Extracted records:
::::

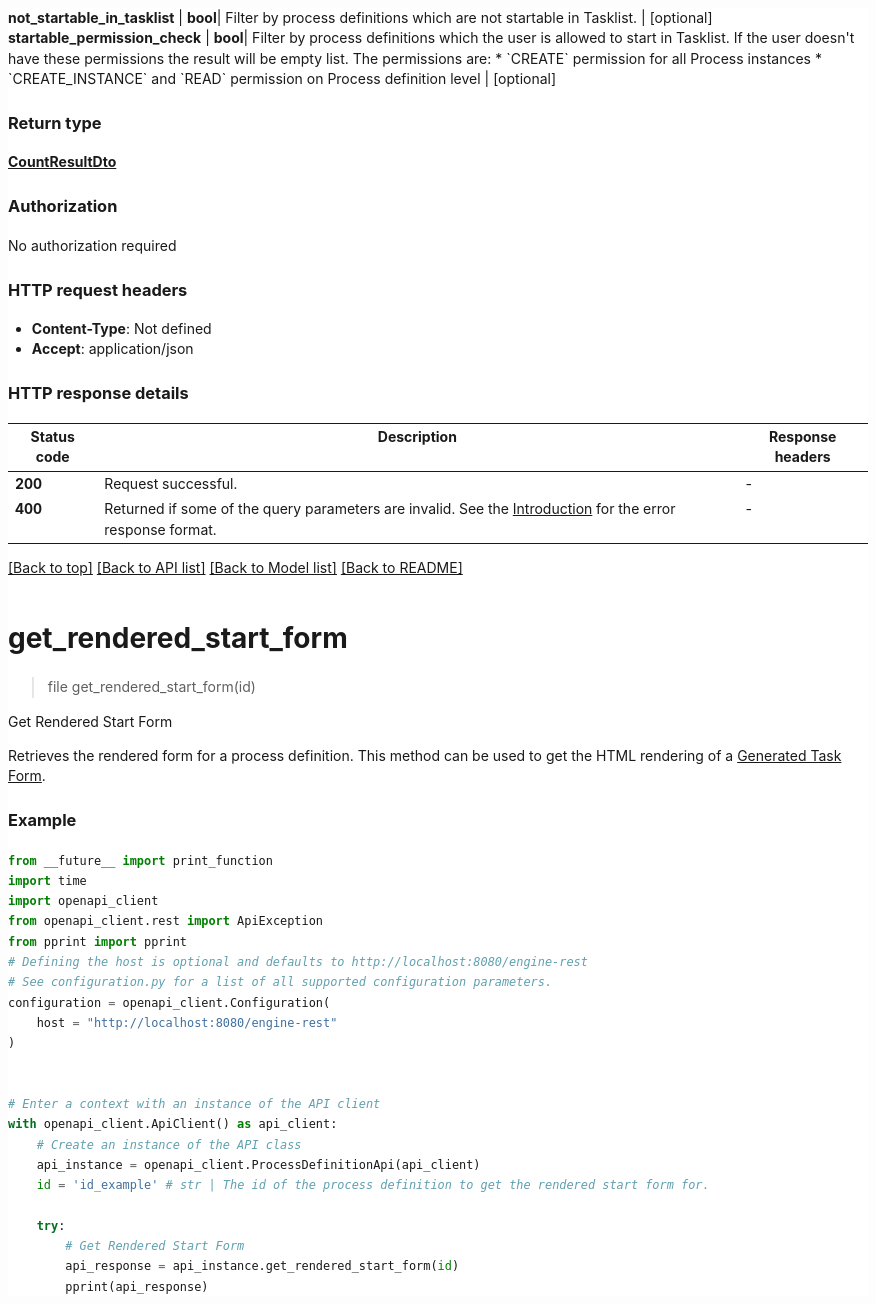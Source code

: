  **not_startable_in_tasklist** | **bool**| Filter by process definitions which are not startable in Tasklist. | [optional] 
 **startable_permission_check** | **bool**| Filter by process definitions which the user is allowed to start in Tasklist. If the user doesn&#39;t have these permissions the result will be empty list. The permissions are: * &#x60;CREATE&#x60; permission for all Process instances * &#x60;CREATE_INSTANCE&#x60; and &#x60;READ&#x60; permission on Process definition level | [optional] 

### Return type

[**CountResultDto**](CountResultDto.md)

### Authorization

No authorization required

### HTTP request headers

 - **Content-Type**: Not defined
 - **Accept**: application/json

### HTTP response details
| Status code | Description | Response headers |
|-------------|-------------|------------------|
**200** | Request successful. |  -  |
**400** | Returned if some of the query parameters are invalid. See the [Introduction](https://docs.camunda.org/manual/7.13/reference/rest/overview/#error-handling) for the error response format. |  -  |

[[Back to top]](#) [[Back to API list]](../README.md#documentation-for-api-endpoints) [[Back to Model list]](../README.md#documentation-for-models) [[Back to README]](../README.md)

# **get_rendered_start_form**
> file get_rendered_start_form(id)

Get Rendered Start Form

Retrieves the rendered form for a process definition. This method can be used to get the HTML rendering of a [Generated Task Form](https://docs.camunda.org/manual/7.13/user-guide/task-forms/#generated-task-forms).

### Example

```python
from __future__ import print_function
import time
import openapi_client
from openapi_client.rest import ApiException
from pprint import pprint
# Defining the host is optional and defaults to http://localhost:8080/engine-rest
# See configuration.py for a list of all supported configuration parameters.
configuration = openapi_client.Configuration(
    host = "http://localhost:8080/engine-rest"
)


# Enter a context with an instance of the API client
with openapi_client.ApiClient() as api_client:
    # Create an instance of the API class
    api_instance = openapi_client.ProcessDefinitionApi(api_client)
    id = 'id_example' # str | The id of the process definition to get the rendered start form for.

    try:
        # Get Rendered Start Form
        api_response = api_instance.get_rendered_start_form(id)
        pprint(api_response)
```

::::

## [TASK REQUIREMENTS]
Scan the records above line by line, counting those where the word "with" appears, and give the count alone.

## [RESPONSE FOR THIS EXERCISE]
2